## What is being asked
Among the entries that follow, count the lines that contain the word "larger" and say how many there are, writing nothing else.

## Source records
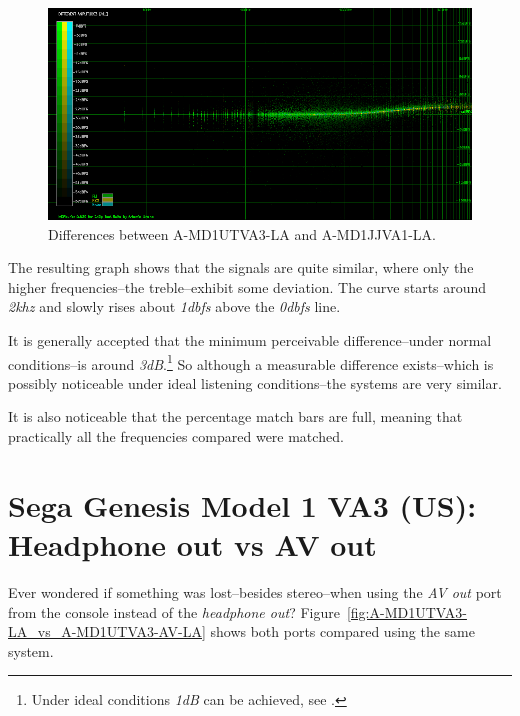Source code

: \documentclass[10pt,a4paper]{report}
\newcommand{\khz}[1]{\textit{\mbox{#1\acrshort{khz}}}}
\newcommand{\db}[1]{\textit{\mbox{#1\acrshort{dbfs}}}}
\begin{document}
\begin{figure}[H]
	\centering
	\includegraphics[width=1.0\linewidth]{images/results/1-A-MD1UTVA3-LA_vs_A-MD1JJVA1-LA.png}
	\caption[A-MD1UTVA3-LA vs A-MD1JJVA1-LA]{Differences between A-MD1UTVA3-LA and A-MD1JJVA1-LA.}
	\label{fig:A-MD1UTVA3-LA_vs_A-MD1JJVA1-LA}
\end{figure}

The resulting graph shows that the signals are quite similar, where only the higher frequencies--the treble--exhibit some deviation. The curve starts around \khz{2} and slowly rises about \db{1} above the \db{0} line.

It is generally accepted that the minimum perceivable difference--under normal conditions--is around \textit{3dB}.\footnote{Under ideal conditions \textit{1dB} can be achieved, see \cite{dbdiff}.} So although a measurable difference exists--which is possibly noticeable under ideal listening conditions--the systems are very similar.

It is also noticeable that the percentage match bars are full, meaning that practically all the frequencies compared were matched.

\section{Sega Genesis Model 1 VA3 (US):\\ Headphone out vs AV out}

Ever wondered if something was lost--besides stereo--when using the \textit{AV out} port from the console instead of the \textit{headphone out}? Figure~\ref{fig:A-MD1UTVA3-LA_vs_A-MD1UTVA3-AV-LA} shows both ports compared using the same system.
\end{document}
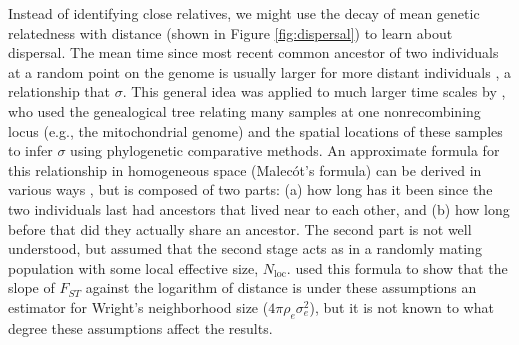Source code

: \documentclass{ar-1col}
\newcommand{\g}[1]{{\color{blue}{#1}}}
\begin{document}
Instead of identifying close relatives,
we might use the decay of mean genetic relatedness with distance 
(shown in Figure \ref{fig:dispersal}) 
to learn about dispersal.
The mean time since most recent common ancestor 
of two individuals at a random point on the genome
is usually larger for more distant individuals \citep{sexton2013genetic,epperson2003geographical,charlesworth2003effects},
a relationship that \g{clearly has something to do with} $\sigma$.
This general idea was applied to much larger time scales by \citep{neigel1991estimation,neigel1993application},
who used the genealogical tree relating many samples at one nonrecombining locus
(e.g., the mitochondrial genome) and the spatial locations of these samples
to infer $\sigma$ using phylogenetic comparative methods.
An approximate formula for this relationship
in homogeneous space (Malec\'ot's formula)
can be derived in various ways 
\citep{malecot, sawyer1976branching, rousset_1997, barton-depaulis-etheridge, robledoarnuncio2010isolation, ringbauer2017inferring, alasadi2018estimating},
but is composed of two parts: 
(a) how long has it been since the two individuals last had ancestors that lived near to each other,
and (b) how long before that did they actually share an ancestor.
The second part is not well understood,
but \citet{malecot} assumed that the second stage acts as in a randomly mating population
with some local effective size, $N_\text{loc}$.
\citet{rousset_1997} used this formula to show that
the slope of $F_{ST}$ against the logarithm of distance
is under these assumptions an estimator for Wright's neighborhood size ($4 \pi \rho_e \sigma_e^2$),
but it is not known to what degree these assumptions affect the results.
\end{document}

## Your solution
2